*Directions*
Exclude the pictures, then restate exactly each line of the data below from the first through the line containing "Studies and implemented".

Stored data entries:
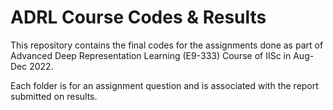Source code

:# ADRL Course Codes & Results

This repository contains the final codes for the assignments done as part of Advanced Deep Representation Learning 
(E9-333) Course of IISc in Aug-Dec 2022. 

Each folder is for an assignment question and is associated with the report submitted on results. 
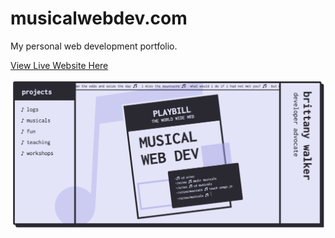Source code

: # musicalwebdev.com

My personal web development portfolio.

[View Live Website Here](https://musicalwebdev.com)

![Portfolio Screenshots](imgs/homepage.gif?raw=true "Homepage header")

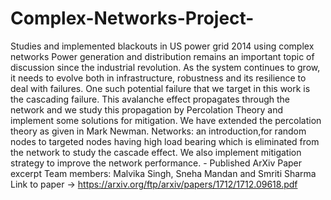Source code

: # Complex-Networks-Project-
Studies and implemented blackouts in US power grid 2014 using complex networks
Power generation and distribution remains an important topic of discussion since the industrial revolution. As the system continues to grow, it needs to evolve both in infrastructure, robustness and its resilience to deal with failures. One such potential failure that we target in this work is the cascading failure. This avalanche effect propagates through the network and we study this propagation by Percolation Theory and implement some solutions for mitigation. We have extended the percolation theory as given in Mark Newman. Networks: an introduction,for random nodes to targeted nodes having high load bearing which is eliminated from the network to study the cascade effect. We also implement mitigation strategy to improve the network performance. - Published ArXiv Paper excerpt
Team members:
Malvika Singh,
Sneha Mandan and 
Smriti Sharma
Link to paper -> https://arxiv.org/ftp/arxiv/papers/1712/1712.09618.pdf
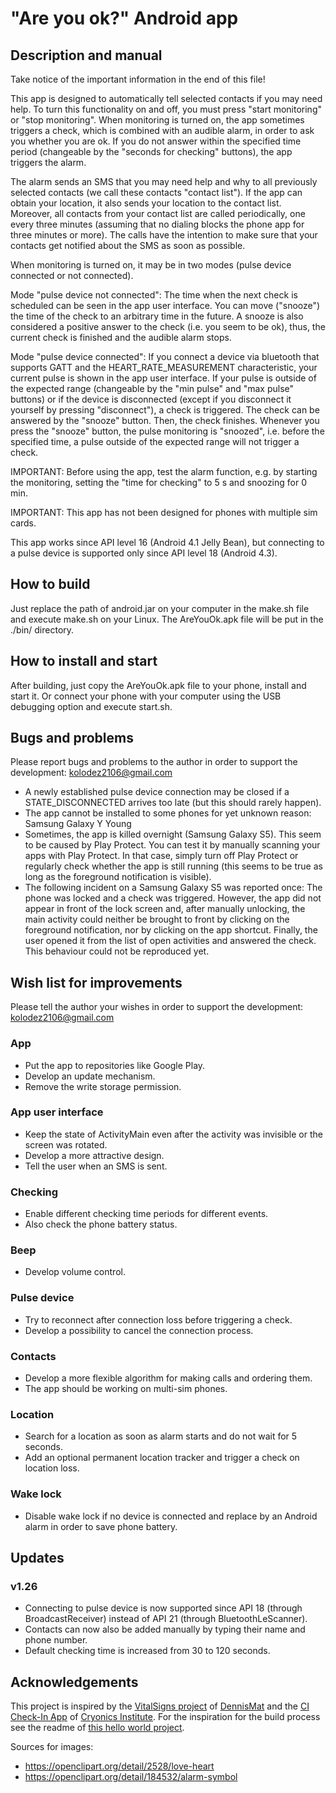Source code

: # "Are you ok?" Android app

## Description and manual

Take notice of the important information in the end of this file!

This app is designed to automatically tell selected contacts if you may need help. To turn this functionality on and off, you must press "start monitoring" or "stop monitoring". When monitoring is turned on, the app sometimes triggers a check, which is combined with an audible alarm, in order to ask you whether you are ok. If you do not answer within the specified time period (changeable by the "seconds for checking" buttons), the app triggers the alarm.

The alarm sends an SMS that you may need help and why to all previously selected contacts (we call these contacts "contact list"). If the app can obtain your location, it also sends your location to the contact list. Moreover, all contacts from your contact list are called periodically, one every three minutes (assuming that no dialing blocks the phone app for three minutes or more). The calls have the intention to make sure that your contacts get notified about the SMS as soon as possible.

When monitoring is turned on, it may be in two modes (pulse device connected or not connected).

Mode "pulse device not connected": The time when the next check is scheduled can be seen in the app user interface. You can move ("snooze") the time of the check to an arbitrary time in the future. A snooze is also considered a positive answer to the check (i.e. you seem to be ok), thus, the current check is finished and the audible alarm stops.

Mode "pulse device connected": If you connect a device via bluetooth that supports GATT and the HEART_RATE_MEASUREMENT characteristic, your current pulse is shown in the app user interface. If your pulse is outside of the expected range (changeable by the "min pulse" and "max pulse" buttons) or if the device is disconnected (except if you disconnect it yourself by pressing "disconnect"), a check is triggered. The check can be answered by the "snooze" button. Then, the check finishes. Whenever you press the "snooze" button, the pulse monitoring is "snoozed", i.e. before the specified time, a pulse outside of the expected range will not trigger a check.

IMPORTANT: Before using the app, test the alarm function, e.g. by starting the monitoring, setting the "time for checking" to 5 s and snoozing for 0 min.

IMPORTANT: This app has not been designed for phones with multiple sim cards.

This app works since API level 16 (Android 4.1 Jelly Bean), but connecting to a pulse device is supported only since API level 18 (Android 4.3).

## How to build

Just replace the path of android.jar on your computer in the make.sh file and execute make.sh on your Linux. The AreYouOk.apk file will be put in the ./bin/ directory.

## How to install and start

After building, just copy the AreYouOk.apk file to your phone, install and start it. Or connect your phone with your computer using the USB debugging option and execute start.sh.

## Bugs and problems

Please report bugs and problems to the author in order to support the development: [kolodez2106@gmail.com](mailto:kolodez2106@gmail.com)

* A newly established pulse device connection may be closed if a STATE_DISCONNECTED arrives too late (but this should rarely happen).
* The app cannot be installed to some phones for yet unknown reason: Samsung Galaxy Y Young
* Sometimes, the app is killed overnight (Samsung Galaxy S5). This seem to be caused by Play Protect. You can test it by manually scanning your apps with Play Protect. In that case, simply turn off Play Protect or regularly check whether the app is still running (this seems to be true as long as the foreground notification is visible).
* The following incident on a Samsung Galaxy S5 was reported once: The phone was locked and a check was triggered. However, the app did not appear in front of the lock screen and, after manually unlocking, the main activity could neither be brought to front by clicking on the foreground notification, nor by clicking on the app shortcut. Finally, the user opened it from the list of open activities and answered the check. This behaviour could not be reproduced yet.

## Wish list for improvements

Please tell the author your wishes in order to support the development: kolodez2106@gmail.com

### App

* Put the app to repositories like Google Play.
* Develop an update mechanism.
* Remove the write storage permission.

### App user interface

* Keep the state of ActivityMain even after the activity was invisible or the screen was rotated.
* Develop a more attractive design.
* Tell the user when an SMS is sent.

### Checking

* Enable different checking time periods for different events.
* Also check the phone battery status.

### Beep

* Develop volume control.

### Pulse device

* Try to reconnect after connection loss before triggering a check.
* Develop a possibility to cancel the connection process.

### Contacts

* Develop a more flexible algorithm for making calls and ordering them.
* The app should be working on multi-sim phones.

### Location

* Search for a location as soon as alarm starts and do not wait for 5 seconds.
* Add an optional permanent location tracker and trigger a check on location loss.

### Wake lock

* Disable wake lock if no device is connected and replace by an Android alarm in order to save phone battery.

## Updates

### v1.26

* Connecting to pulse device is now supported since API 18 (through BroadcastReceiver) instead of API 21 (through BluetoothLeScanner).
* Contacts can now also be added manually by typing their name and phone number.
* Default checking time is increased from 30 to 120 seconds.

## Acknowledgements

This project is inspired by the [VitalSigns project](https://github.com/DennisMat/VitalSigns) of [DennisMat](https://github.com/DennisMat) and the [CI Check-In App](https://www.cryonics.org/resources/ci-check-in-app) of [Cryonics Institute](https://www.cryonics.org/). For the inspiration for the build process see the readme of [this hello world project](https://github.com/Kolodez2106/HelloWorld-app-compiled-in-bash).

Sources for images:
* https://openclipart.org/detail/2528/love-heart
* https://openclipart.org/detail/184532/alarm-symbol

*Exercise response*
Source code

:# ADRL Course Codes & Results

This repository contains the final codes for the assignments done as part of Advanced Deep Representation Learning 
(E9-333) Course of IISc in Aug-Dec 2022. 

Each folder is for an assignment question and is associated with the report submitted on results. 
Source code

: # musicalwebdev.com

My personal web development portfolio.

[View Live Website Here](https://musicalwebdev.com)

![Portfolio Screenshots](imgs/homepage.gif?raw=true "Homepage header")

Source code

: # Complex-Networks-Project-
Studies and implemented blackouts in US power grid 2014 using complex networks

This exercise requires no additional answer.